A HoH’s Credo
Gael Hannan (The Way I Hear It) is a hard of hearing advocate that understands both sides of the fence between the consumer and the hearing health care professional. Gael’s columns are humorous, sometimes cutting, but always constructive and to the point.
When I was young and went to church more regularly than I do now, I thought the Credo was a nice poem that we recited to express what we were supposed to believe as Canadian Presbyterians. This Credo was especially helpful when, if you weren’t sure of what you believed, or forgot a detail or two, you could look it up at the back of the hymn book.
In my last two years of high school I studied Latin, which helped to cement my love of language, as well as raise my grade average because I did very well at it. Even now, that short course of Latin study helps me recognize Latin roots of many common English words. For example, “pulchritude,” a synonym for loveliness that I’m sure all of us use every day, comes from the Latin adjective pulcher (pronounced puhl-ker) which means beautiful. (Don’t say you never learn anything in this column!)
I also learned that credo is an actual Latin word that means “I believe,” although today it’s used to describe ‘a statement of the beliefs or aims that guide someone's actions’.
Here is my Credo as a person with hearing loss.
I BELIEVE THAT:
Having hearing loss is just one aspect of who I am.
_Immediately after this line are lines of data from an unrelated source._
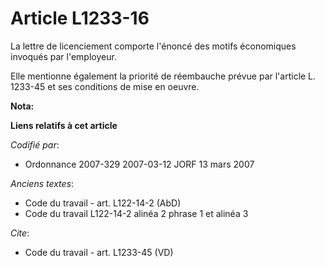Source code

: # Article L1233-16

La lettre de licenciement comporte l'énoncé des motifs économiques invoqués par l'employeur. 

Elle mentionne également la priorité de réembauche prévue par l'article L. 1233-45 et ses conditions de mise en oeuvre.

**Nota:**



**Liens relatifs à cet article**

_Codifié par_:

  - Ordonnance 2007-329 2007-03-12 JORF 13 mars 2007

_Anciens textes_:

  - Code du travail - art. L122-14-2 (AbD)
  - Code du travail L122-14-2 alinéa 2 phrase 1 et alinéa 3

_Cite_:

  - Code du travail - art. L1233-45 (VD)
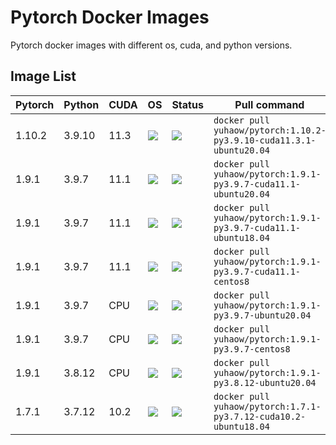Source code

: # Pytorch Docker Images

Pytorch docker images with different os, cuda, and python versions.

## Image List

| Pytorch | Python | CUDA | OS | Status | Pull command
|-|-|-|-|-|-|
| 1.10.2 | 3.9.10 | 11.3 | ![](https://img.shields.io/badge/Ubuntu-20.04-orange) | [![](https://github.com/cnstark/pytorch_docker/actions/workflows/docker_build_1.10.2_py3.9.10_cuda11.3.1_ubuntu20.04.yml/badge.svg)](https://hub.docker.com/repository/docker/yuhaow/pytorch) | `docker pull yuhaow/pytorch:1.10.2-py3.9.10-cuda11.3.1-ubuntu20.04` |
| 1.9.1 | 3.9.7 | 11.1 | ![](https://img.shields.io/badge/Ubuntu-20.04-orange) | [![](https://github.com/cnstark/pytorch_docker/actions/workflows/docker_build_1.9.1_py3.9.7_cuda11.1_ubuntu20.04.yml/badge.svg)](https://hub.docker.com/repository/docker/yuhaow/pytorch) | `docker pull yuhaow/pytorch:1.9.1-py3.9.7-cuda11.1-ubuntu20.04` |
| 1.9.1 | 3.9.7 | 11.1 | ![](https://img.shields.io/badge/Ubuntu-18.04-orange) | [![](https://github.com/cnstark/pytorch_docker/actions/workflows/docker_build_1.9.1_py3.9.7_cuda11.1_ubuntu18.04.yml/badge.svg)](https://hub.docker.com/repository/docker/yuhaow/pytorch) | `docker pull yuhaow/pytorch:1.9.1-py3.9.7-cuda11.1-ubuntu18.04` |
| 1.9.1 | 3.9.7 | 11.1 | ![](https://img.shields.io/badge/CentOS-8-blue) | [![](https://github.com/cnstark/pytorch_docker/actions/workflows/docker_build_1.9.1_py3.9.7_cuda11.1_centos8.yml/badge.svg)](https://hub.docker.com/repository/docker/yuhaow/pytorch) | `docker pull yuhaow/pytorch:1.9.1-py3.9.7-cuda11.1-centos8` |
| 1.9.1 | 3.9.7 | CPU | ![](https://img.shields.io/badge/Ubuntu-20.04-orange) | [![](https://github.com/cnstark/pytorch_docker/actions/workflows/docker_build_1.9.1_py3.9.7_ubuntu20.04.yml/badge.svg)](https://hub.docker.com/repository/docker/yuhaow/pytorch) | `docker pull yuhaow/pytorch:1.9.1-py3.9.7-ubuntu20.04` |
| 1.9.1 | 3.9.7 | CPU | ![](https://img.shields.io/badge/CentOS-8-blue) | [![](https://github.com/cnstark/pytorch_docker/actions/workflows/docker_build_1.9.1_py3.9.7_centos8.yml/badge.svg)](https://hub.docker.com/repository/docker/yuhaow/pytorch) | `docker pull yuhaow/pytorch:1.9.1-py3.9.7-centos8` |
| 1.9.1 | 3.8.12 | CPU | ![](https://img.shields.io/badge/Ubuntu-20.04-orange) | [![](https://github.com/cnstark/pytorch_docker/actions/workflows/docker_build_1.9.1_py3.8.12_ubuntu20.04.yml/badge.svg)](https://hub.docker.com/repository/docker/yuhaow/pytorch) | `docker pull yuhaow/pytorch:1.9.1-py3.8.12-ubuntu20.04` |
| 1.7.1 | 3.7.12 | 10.2 | ![](https://img.shields.io/badge/Ubuntu-18.04-orange) | [![](https://github.com/cnstark/pytorch_docker/actions/workflows/docker_build_1.7.1_py3.7.12_cuda10.2_ubuntu18.04.yml/badge.svg)](https://hub.docker.com/repository/docker/yuhaow/pytorch) | `docker pull yuhaow/pytorch:1.7.1-py3.7.12-cuda10.2-ubuntu18.04` |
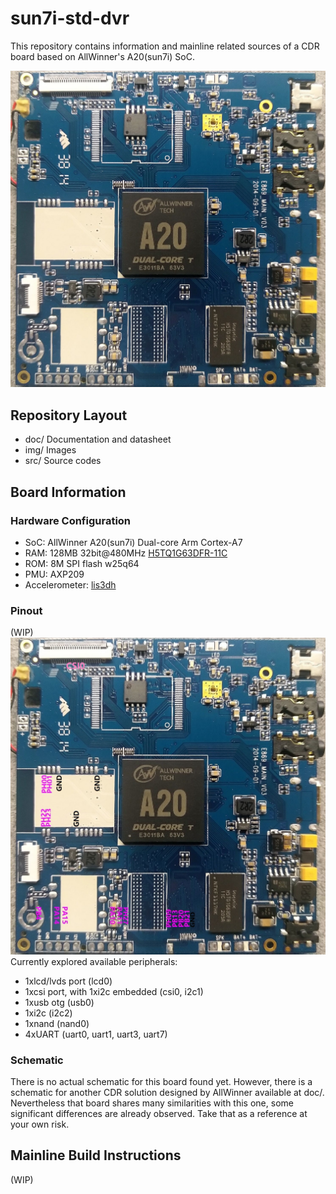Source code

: # sun7i-std-dvr

This repository contains information and mainline related sources of a CDR board based on AllWinner's A20(sun7i) SoC.

![front](img/front.jpg)

## Repository Layout
* doc/  Documentation and datasheet
* img/  Images
* src/  Source codes

## Board Information
### Hardware Configuration
* SoC: AllWinner A20(sun7i) Dual-core Arm Cortex-A7
* RAM: 128MB 32bit@480MHz [H5TQ1G63DFR-11C](https://html.alldatasheet.com/html-pdf/534215/HYNIX/H5TQ1G63DFR-11C/650/4/H5TQ1G63DFR-11C.html)
* ROM: 8M SPI flash w25q64
* PMU: AXP209
* Accelerometer: [lis3dh](https://www.st.com/en/mems-and-sensors/lis3dh.html?icmp=pf250725_pron_pr_feb2014&sc=lis3dh-pr)

### Pinout
(WIP)
![front](img/pinout.jpg)
Currently explored available peripherals:
* 1xlcd/lvds port (lcd0)
* 1xcsi port, with 1xi2c embedded (csi0, i2c1)
* 1xusb otg (usb0)
* 1xi2c (i2c2)
* 1xnand (nand0)
* 4xUART (uart0, uart1, uart3, uart7)

### Schematic
There is no actual schematic for this board found yet. However, there is a schematic for another CDR solution designed by AllWinner available at doc/. Nevertheless that board shares many similarities with this one, some significant differences are already observed. Take that as a reference at your own risk.

## Mainline Build Instructions
(WIP)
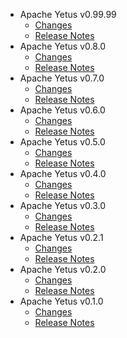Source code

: 
<!---
# Licensed to the Apache Software Foundation (ASF) under one
# or more contributor license agreements.  See the NOTICE file
# distributed with this work for additional information
# regarding copyright ownership.  The ASF licenses this file
# to you under the Apache License, Version 2.0 (the
# "License"); you may not use this file except in compliance
# with the License.  You may obtain a copy of the License at
#
#     http://www.apache.org/licenses/LICENSE-2.0
#
# Unless required by applicable law or agreed to in writing, software
# distributed under the License is distributed on an "AS IS" BASIS,
# WITHOUT WARRANTIES OR CONDITIONS OF ANY KIND, either express or implied.
# See the License for the specific language governing permissions and
# limitations under the License.
-->
* Apache Yetus v0.99.99
    * [Changes](0.99.99/CHANGES.0.99.99.md)
    * [Release Notes](0.99.99/RELEASENOTES.0.99.99.md)
* Apache Yetus v0.8.0
    * [Changes](0.8.0/CHANGES.0.8.0.md)
    * [Release Notes](0.8.0/RELEASENOTES.0.8.0.md)
* Apache Yetus v0.7.0
    * [Changes](0.7.0/CHANGES.0.7.0.md)
    * [Release Notes](0.7.0/RELEASENOTES.0.7.0.md)
* Apache Yetus v0.6.0
    * [Changes](0.6.0/CHANGES.0.6.0.md)
    * [Release Notes](0.6.0/RELEASENOTES.0.6.0.md)
* Apache Yetus v0.5.0
    * [Changes](0.5.0/CHANGES.0.5.0.md)
    * [Release Notes](0.5.0/RELEASENOTES.0.5.0.md)
* Apache Yetus v0.4.0
    * [Changes](0.4.0/CHANGES.0.4.0.md)
    * [Release Notes](0.4.0/RELEASENOTES.0.4.0.md)
* Apache Yetus v0.3.0
    * [Changes](0.3.0/CHANGES.0.3.0.md)
    * [Release Notes](0.3.0/RELEASENOTES.0.3.0.md)
* Apache Yetus v0.2.1
    * [Changes](0.2.1/CHANGES.0.2.1.md)
    * [Release Notes](0.2.1/RELEASENOTES.0.2.1.md)
* Apache Yetus v0.2.0
    * [Changes](0.2.0/CHANGES.0.2.0.md)
    * [Release Notes](0.2.0/RELEASENOTES.0.2.0.md)
* Apache Yetus v0.1.0
    * [Changes](0.1.0/CHANGES.0.1.0.md)
    * [Release Notes](0.1.0/RELEASENOTES.0.1.0.md)
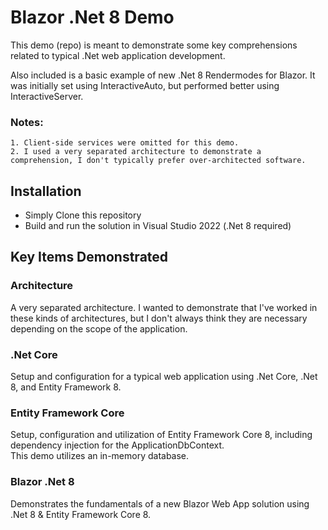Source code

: # Blazor .Net 8 Demo

This demo (repo) is meant to demonstrate some key comprehensions related to typical .Net web application development.

Also included is a basic example of new .Net 8 Rendermodes for Blazor. It was initially set using InteractiveAuto, but performed better using InteractiveServer.

### Notes:
    1. Client-side services were omitted for this demo.
    2. I used a very separated architecture to demonstrate a comprehension, I don't typically prefer over-architected software.

## Installation 
- Simply Clone this repository
- Build and run the solution in Visual Studio 2022 (.Net 8 required)

## Key Items Demonstrated
### Architecture
A very separated architecture. I wanted to demonstrate that I've worked in these kinds of architectures, 
but I don't always think they are necessary depending on the scope of the application.

### .Net Core
Setup and configuration for a typical web application using .Net Core, .Net 8, and Entity Framework 8.

### Entity Framework Core
Setup, configuration and utilization of Entity Framework Core 8, including dependency injection for the ApplicationDbContext.
<br />
This demo utilizes an in-memory database.

### Blazor .Net 8
Demonstrates the fundamentals of a new Blazor Web App solution using .Net 8 & Entity Framework Core 8.

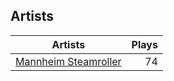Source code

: ## Artists
Artists | Plays 
----- | -----: 
[Mannheim Steamroller](/artists/mannheim-steamroller-39605) | 74

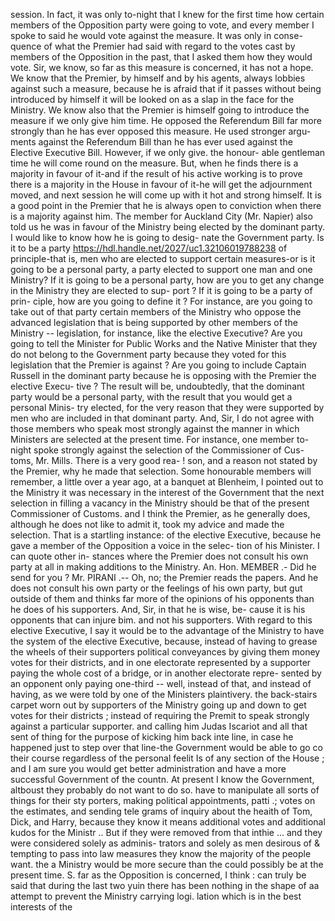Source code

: session. In fact, it was only to-night that I knew for the first time how certain members of the Opposition party were going to vote, and every member I spoke to said he would vote against the measure. It was only in conse- quence of what the Premier had said with regard to the votes cast by members of the Opposition in the past, that I asked them how they would vote. Sir, we know, so far as this measure is concerned, it has not a hope. We know that the Premier, by himself and by his agents, always lobbies against such a measure, because he is afraid that if it passes without being introduced by himself it will be looked on as a slap in the face for the Ministry. We know also that the Premier is himself going to introduce the measure if we only give him time. He opposed the Referendum Bill far more strongly than he has ever opposed this measure. He used stronger argu- ments against the Referendum Bill than he has ever used against the Elective Executive Bill. However, if we only give. the honour- able gentleman time he will come round on the measure. But, when he finds there is a majority in favour of it-and if the result of his active working is to prove there is a majority in the House in favour of it-he will get the adjournment moved, and next session he will come up with it hot and strong himself. It is a good point in the Premier that he is always open to conviction when there is a majority against him. The member for Auckland City (Mr. Napier) also told us he was in favour of the Ministry being elected by the dominant party. I would like to know how he is going to desig- nate the Government party. Is it to be a party https://hdl.handle.net/2027/uc1.32106019788238 of principle-that is, men who are elected to support certain measures-or is it going to be a personal party, a party elected to support one man and one Ministry? If it is going to be a personal party, how are you to get any change in the Ministry they are elected to sup- port ? If it is going to be a party of prin- ciple, how are you going to define it ? For instance, are you going to take out of that party certain members of the Ministry who oppose the advanced legislation that is being supported by other members of the Ministry -- legislation, for instance, like the elective Executive? Are you going to tell the Minister for Public Works and the Native Minister that they do not belong to the Government party because they voted for this legislation that the Premier is against ? Are you going to include Captain Russell in the dominant party because he is opposing with the Premier the elective Execu- tive ? The result will be, undoubtedly, that the dominant party would be a personal party, with the result that you would get a personal Minis- try elected, for the very reason that they were supported by men who are included in that dominant party. And, Sir, I do not agree with those members who speak most strongly against the manner in which Ministers are selected at the present time. For instance, one member to-night spoke strongly against the selection of the Commissioner of Cus- toms, Mr. Mills. There is a very good rea- ! son, and a reason not stated by the Premier, why he made that selection. Some honourable members will remember, a little over a year ago, at a banquet at Blenheim, I pointed out to the Ministry it was necessary in the interest of the Government that the next selection in filling a vacancy in the Ministry should be that of the present Commissioner of Customs. and I think the Premier, as he generally does, although he does not like to admit it, took my advice and made the selection. That is a startling instance: of the elective Executive, because he gave a member of the Opposition a voice in the selec- tion of his Minister. I can quote other in- stances where the Premier does not consult his own party at all in making additions to the Ministry. An. Hon. MEMBER .- Did he send for you ? Mr. PIRANI .-- Oh, no; the Premier reads the papers. And he does not consult his own party or the feelings of his own party, but gut outside of them and thinks far more of the opinions of his opponents than he does of his supporters. And, Sir, in that he is wise, be- cause it is his opponents that can injure bim. and not his supporters. With regard to this elective Executive, I say it would be to the advantage of the Ministry to have the system of the elective Executive, because, instead of having to grease the wheels of their supporters political conveyances by giving them money votes for their districts, and in one electorate represented by a supporter paying the whole cost of a bridge, or in another electorate repre- sented by an opponent only paying one-third -- well, instead of that, and instead of having, as we were told by one of the Ministers plaintivery. the back-stairs carpet worn out by supporters of the Ministry going up and down to get votes for their districts ; instead of requiring the Premit to speak strongly against a particular supporter. and calling him Judas Iscariot and all that sent of thing for the purpose of kicking him back inte line, in case he happened just to step over that line-the Government would be able to go co their course regardless of the personal feelit Is of any section of the House ; and I am sure you would get better administration and have a more successful Government of the countn. At present I know the Government, altboust they probably do not want to do so. have to manipulate all sorts of things for their sty porters, making political appointments, patti .; votes on the estimates, and sending tele grams of inquiry about the heaith of Tom, Dick, and Harry, because they know it means additional votes and additional kudos for the Ministr .. But if they were removed from that inthie ... and they were considered solely as adminis- trators and solely as men desirous of & tempting to pass into law measures they know the majority of the people want. the a Ministry would be more secure than the could possibly be at the present time. S. far as the Opposition is concerned, I think : can truly be said that during the last two yuin there has been nothing in the shape of aa attempt to prevent the Ministry carrying logi. lation which is in the best interests of the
It does not define me as a person or confine me to a group.
Living with hearing loss, while challenging, is not the greatest challenge I will face as a human being.
My most important goal is not to hear better, but to communicate better. I must learn to listen with all of my gifts – my ears, my eyes, my heart and my mind.
By accepting my hearing loss, I am breaking down personal barriers.
By advocating for others with hearing loss, I am helping to break down public and societal barriers.
By being honest about my hearing loss and articulating my communication needs, I become a better communicator.
I need professional help from a hearing health care provider who makes me feel comfortable and who works hard to find solutions that meet my needs.
By connecting with others who have hearing loss, I am stepping into a circle of invisible and unbreakable supports.
The person whose insults and impatience have the most power to hurt me, is me. I am just one in a world of many. We all have burdens that may not be understood but should be respected.
It’s not always easy to see the humor in awkward hearing moments – but it helps.
Hearing is precious, and I will protect what I have from noise damage.
Hearing loss affects us all – me, my family and my friends. I recognize that my hearing loss presents challenges for them, and I must honour and celebrate their efforts to make our communication successful.
So this is my Credo, a work in progress that expands on my guiding principles of communication: to be honest about my hearing loss, to be knowledgeable about it, and to be able to communicate my needs.
But, truthfully? I admit that my Credo doesn’t always guide my actions in a particular moment. Just as I can’t say that I don’t occasionally covet, get cranky, think unkind thoughts, or any of the other attributes of a being a good person, I also sometimes forget to take the high road when communication goes bad. But in acknowledging what I believe to be true, the dark moments of hearing loss pass quickly and I live in hope that the next time will be easier.
(This column is adapted with permission from Gael’s column for HearingHealthMatters.org.)